Data excerpts
= Beginning of Section =
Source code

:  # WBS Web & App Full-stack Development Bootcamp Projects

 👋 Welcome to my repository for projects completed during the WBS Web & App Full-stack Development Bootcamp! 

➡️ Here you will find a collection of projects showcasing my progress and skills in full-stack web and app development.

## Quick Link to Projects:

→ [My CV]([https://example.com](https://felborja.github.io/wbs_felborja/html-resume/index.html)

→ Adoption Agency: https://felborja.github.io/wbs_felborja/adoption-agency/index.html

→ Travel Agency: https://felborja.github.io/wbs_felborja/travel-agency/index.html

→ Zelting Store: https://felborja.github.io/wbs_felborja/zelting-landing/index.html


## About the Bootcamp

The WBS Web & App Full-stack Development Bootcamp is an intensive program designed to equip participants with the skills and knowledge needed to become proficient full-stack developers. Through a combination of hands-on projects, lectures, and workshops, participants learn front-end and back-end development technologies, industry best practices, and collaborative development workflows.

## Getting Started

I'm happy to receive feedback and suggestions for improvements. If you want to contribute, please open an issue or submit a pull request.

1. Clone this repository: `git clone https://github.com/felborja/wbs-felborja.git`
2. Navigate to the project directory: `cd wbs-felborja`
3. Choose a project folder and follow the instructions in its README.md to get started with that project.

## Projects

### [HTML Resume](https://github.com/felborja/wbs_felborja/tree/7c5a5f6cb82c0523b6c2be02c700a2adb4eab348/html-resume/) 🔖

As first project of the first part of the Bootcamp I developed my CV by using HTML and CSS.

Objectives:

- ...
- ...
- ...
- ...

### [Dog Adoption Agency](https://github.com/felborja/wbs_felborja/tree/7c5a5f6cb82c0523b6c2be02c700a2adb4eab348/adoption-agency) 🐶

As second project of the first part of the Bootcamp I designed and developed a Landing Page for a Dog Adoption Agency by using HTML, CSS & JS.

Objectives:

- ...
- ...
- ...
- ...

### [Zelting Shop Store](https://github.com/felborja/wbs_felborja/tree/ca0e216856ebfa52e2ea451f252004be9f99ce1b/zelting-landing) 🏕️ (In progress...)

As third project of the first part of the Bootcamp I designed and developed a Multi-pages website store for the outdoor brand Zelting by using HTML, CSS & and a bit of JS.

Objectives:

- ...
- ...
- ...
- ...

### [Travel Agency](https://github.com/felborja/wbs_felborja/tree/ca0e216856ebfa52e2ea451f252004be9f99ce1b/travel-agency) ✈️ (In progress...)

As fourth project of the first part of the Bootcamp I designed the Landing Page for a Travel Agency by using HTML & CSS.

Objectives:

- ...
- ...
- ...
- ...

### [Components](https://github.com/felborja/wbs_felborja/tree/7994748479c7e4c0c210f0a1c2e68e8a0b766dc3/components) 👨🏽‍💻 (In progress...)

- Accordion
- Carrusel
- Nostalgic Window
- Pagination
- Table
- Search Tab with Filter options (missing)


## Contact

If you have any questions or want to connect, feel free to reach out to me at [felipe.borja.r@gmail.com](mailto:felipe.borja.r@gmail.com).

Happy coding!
= End of Section =
### [Work order]
Which of the lines in the data hold the string "designed"? Report each of them by copying it.

### [Completed task]
The WBS Web & App Full-stack Development Bootcamp is an intensive program designed to equip participants with the skills and knowledge needed to become proficient full-stack developers. Through a combination of hands-on projects, lectures, and workshops, participants learn front-end and back-end development technologies, industry best practices, and collaborative development workflows.
As second project of the first part of the Bootcamp I designed and developed a Landing Page for a Dog Adoption Agency by using HTML, CSS & JS.
As third project of the first part of the Bootcamp I designed and developed a Multi-pages website store for the outdoor brand Zelting by using HTML, CSS & and a bit of JS.
As fourth project of the first part of the Bootcamp I designed the Landing Page for a Travel Agency by using HTML & CSS.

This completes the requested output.